::: RECORDS SUPPLIED

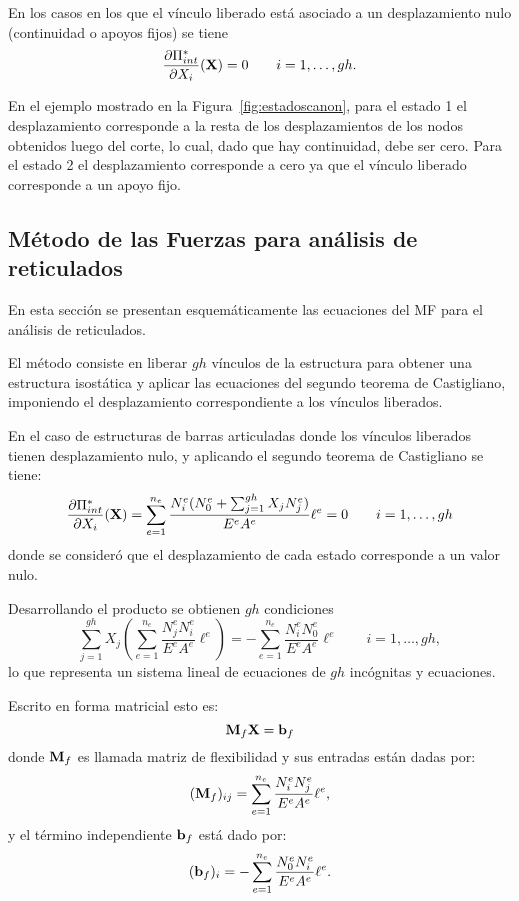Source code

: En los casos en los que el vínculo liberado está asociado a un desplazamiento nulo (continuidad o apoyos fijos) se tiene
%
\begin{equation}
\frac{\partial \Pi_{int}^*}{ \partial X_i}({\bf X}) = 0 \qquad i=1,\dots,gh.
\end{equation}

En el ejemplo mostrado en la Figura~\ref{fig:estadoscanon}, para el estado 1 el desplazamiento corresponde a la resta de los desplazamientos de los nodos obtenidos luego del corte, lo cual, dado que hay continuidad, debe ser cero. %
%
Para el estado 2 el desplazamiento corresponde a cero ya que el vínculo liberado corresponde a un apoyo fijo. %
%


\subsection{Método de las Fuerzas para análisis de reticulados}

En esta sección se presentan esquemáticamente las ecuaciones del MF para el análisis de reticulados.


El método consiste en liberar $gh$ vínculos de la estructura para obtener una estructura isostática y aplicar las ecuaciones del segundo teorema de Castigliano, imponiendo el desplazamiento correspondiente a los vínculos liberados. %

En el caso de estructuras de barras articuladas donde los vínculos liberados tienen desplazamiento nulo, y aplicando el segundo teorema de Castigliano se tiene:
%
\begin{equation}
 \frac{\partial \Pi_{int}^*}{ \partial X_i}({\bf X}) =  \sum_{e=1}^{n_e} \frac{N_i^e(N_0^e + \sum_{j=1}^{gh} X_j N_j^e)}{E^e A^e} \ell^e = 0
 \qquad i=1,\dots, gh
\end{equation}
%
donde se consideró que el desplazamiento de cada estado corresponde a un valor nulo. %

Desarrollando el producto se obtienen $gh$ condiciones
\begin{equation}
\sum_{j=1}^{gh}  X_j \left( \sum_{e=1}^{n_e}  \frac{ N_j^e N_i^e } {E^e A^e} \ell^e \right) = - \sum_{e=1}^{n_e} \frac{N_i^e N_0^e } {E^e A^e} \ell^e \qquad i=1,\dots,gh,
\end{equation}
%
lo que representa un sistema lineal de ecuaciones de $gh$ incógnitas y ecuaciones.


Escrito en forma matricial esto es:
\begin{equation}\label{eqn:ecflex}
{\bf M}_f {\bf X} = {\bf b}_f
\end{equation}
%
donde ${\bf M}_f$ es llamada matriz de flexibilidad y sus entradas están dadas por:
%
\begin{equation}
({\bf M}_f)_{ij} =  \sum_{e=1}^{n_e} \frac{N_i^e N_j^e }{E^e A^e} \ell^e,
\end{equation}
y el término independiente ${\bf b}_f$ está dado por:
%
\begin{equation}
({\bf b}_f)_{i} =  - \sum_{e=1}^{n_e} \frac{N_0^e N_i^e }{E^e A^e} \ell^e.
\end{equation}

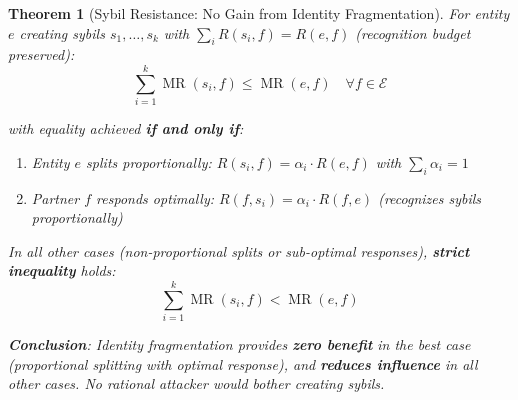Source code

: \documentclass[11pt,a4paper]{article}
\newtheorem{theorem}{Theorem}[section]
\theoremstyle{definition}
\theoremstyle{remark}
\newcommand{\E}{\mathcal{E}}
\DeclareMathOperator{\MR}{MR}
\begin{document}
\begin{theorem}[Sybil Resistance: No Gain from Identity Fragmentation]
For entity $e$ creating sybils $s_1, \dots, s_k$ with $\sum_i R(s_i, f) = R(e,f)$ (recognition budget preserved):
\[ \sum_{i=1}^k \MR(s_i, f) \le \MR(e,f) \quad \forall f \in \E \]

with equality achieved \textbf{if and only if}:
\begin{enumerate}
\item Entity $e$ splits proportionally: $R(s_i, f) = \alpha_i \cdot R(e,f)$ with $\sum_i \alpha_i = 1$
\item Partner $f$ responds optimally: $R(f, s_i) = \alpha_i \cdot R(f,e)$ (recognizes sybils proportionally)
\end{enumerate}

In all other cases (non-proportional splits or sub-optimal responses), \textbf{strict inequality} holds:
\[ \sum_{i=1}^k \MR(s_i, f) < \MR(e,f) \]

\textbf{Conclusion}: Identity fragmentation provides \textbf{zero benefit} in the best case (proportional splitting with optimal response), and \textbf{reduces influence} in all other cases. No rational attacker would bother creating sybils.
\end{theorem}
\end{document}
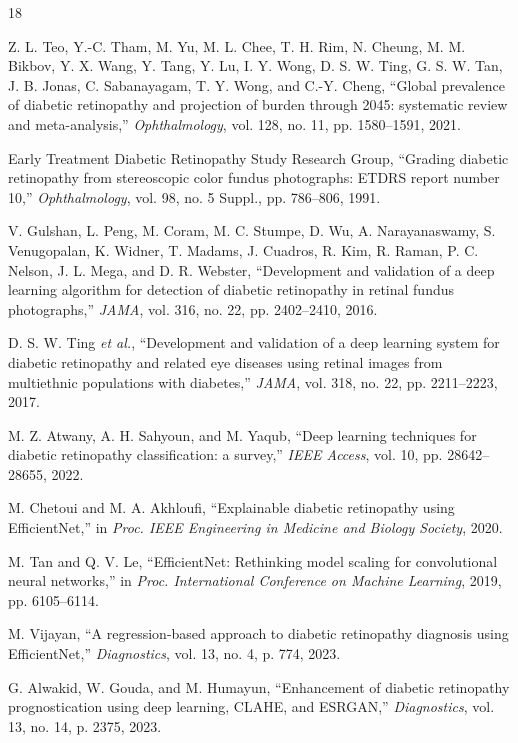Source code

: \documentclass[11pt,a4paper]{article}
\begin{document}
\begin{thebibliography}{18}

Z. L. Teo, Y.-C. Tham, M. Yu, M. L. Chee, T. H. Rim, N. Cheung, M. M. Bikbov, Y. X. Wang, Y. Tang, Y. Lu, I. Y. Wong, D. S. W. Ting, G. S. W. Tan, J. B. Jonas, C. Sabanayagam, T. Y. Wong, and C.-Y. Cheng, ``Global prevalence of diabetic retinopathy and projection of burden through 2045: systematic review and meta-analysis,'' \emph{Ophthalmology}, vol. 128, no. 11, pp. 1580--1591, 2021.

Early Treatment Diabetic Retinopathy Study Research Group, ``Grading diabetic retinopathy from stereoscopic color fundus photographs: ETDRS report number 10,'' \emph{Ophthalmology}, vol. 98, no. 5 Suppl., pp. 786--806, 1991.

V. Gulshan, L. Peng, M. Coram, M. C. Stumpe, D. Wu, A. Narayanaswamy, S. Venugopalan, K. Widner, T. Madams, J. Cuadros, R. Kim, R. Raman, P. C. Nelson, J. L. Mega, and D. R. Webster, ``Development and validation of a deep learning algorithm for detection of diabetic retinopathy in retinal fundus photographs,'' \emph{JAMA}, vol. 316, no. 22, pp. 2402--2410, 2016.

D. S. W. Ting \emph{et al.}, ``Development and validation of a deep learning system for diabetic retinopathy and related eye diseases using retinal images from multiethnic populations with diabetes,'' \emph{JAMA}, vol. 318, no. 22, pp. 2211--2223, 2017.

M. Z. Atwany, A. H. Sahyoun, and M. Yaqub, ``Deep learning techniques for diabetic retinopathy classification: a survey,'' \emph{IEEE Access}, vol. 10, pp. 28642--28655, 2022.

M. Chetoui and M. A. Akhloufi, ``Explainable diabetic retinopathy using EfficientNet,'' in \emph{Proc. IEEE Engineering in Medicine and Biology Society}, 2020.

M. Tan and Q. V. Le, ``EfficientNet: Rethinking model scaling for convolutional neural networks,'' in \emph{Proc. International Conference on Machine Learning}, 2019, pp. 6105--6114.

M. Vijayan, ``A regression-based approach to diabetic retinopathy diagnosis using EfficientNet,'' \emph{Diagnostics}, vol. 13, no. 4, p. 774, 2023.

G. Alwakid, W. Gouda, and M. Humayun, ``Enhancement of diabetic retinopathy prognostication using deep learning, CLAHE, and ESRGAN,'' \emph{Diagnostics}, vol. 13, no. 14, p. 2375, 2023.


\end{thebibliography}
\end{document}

::::::
::: RECORDS SUPPLIED

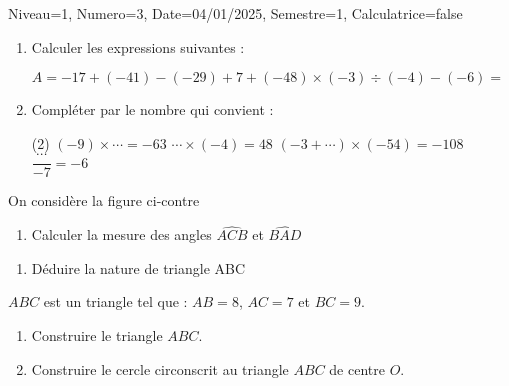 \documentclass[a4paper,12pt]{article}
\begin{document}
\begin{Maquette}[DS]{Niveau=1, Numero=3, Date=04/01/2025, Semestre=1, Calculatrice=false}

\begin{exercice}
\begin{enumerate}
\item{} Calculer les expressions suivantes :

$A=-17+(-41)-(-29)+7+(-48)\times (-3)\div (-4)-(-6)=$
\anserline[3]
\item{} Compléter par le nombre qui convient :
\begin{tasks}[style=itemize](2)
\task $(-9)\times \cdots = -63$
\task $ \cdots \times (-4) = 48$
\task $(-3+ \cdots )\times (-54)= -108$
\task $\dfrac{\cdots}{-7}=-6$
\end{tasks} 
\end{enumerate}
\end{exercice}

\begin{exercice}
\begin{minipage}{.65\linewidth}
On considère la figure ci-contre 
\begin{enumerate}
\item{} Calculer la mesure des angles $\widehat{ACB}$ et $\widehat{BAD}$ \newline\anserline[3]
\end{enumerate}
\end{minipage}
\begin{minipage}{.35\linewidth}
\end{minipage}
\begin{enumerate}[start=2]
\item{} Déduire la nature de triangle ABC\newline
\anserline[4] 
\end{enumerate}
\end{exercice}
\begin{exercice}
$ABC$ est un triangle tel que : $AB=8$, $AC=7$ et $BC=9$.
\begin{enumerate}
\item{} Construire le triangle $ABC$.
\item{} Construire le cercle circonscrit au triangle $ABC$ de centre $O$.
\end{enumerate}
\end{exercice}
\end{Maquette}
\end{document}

::::::

EXERCISE: Look through the entries above, and wherever a line holds the string "newline", copy it.

ANSWER:
\item{} Calculer la mesure des angles $\widehat{ACB}$ et $\widehat{BAD}$ \newline\anserline[3]
\item{} Déduire la nature de triangle ABC\newline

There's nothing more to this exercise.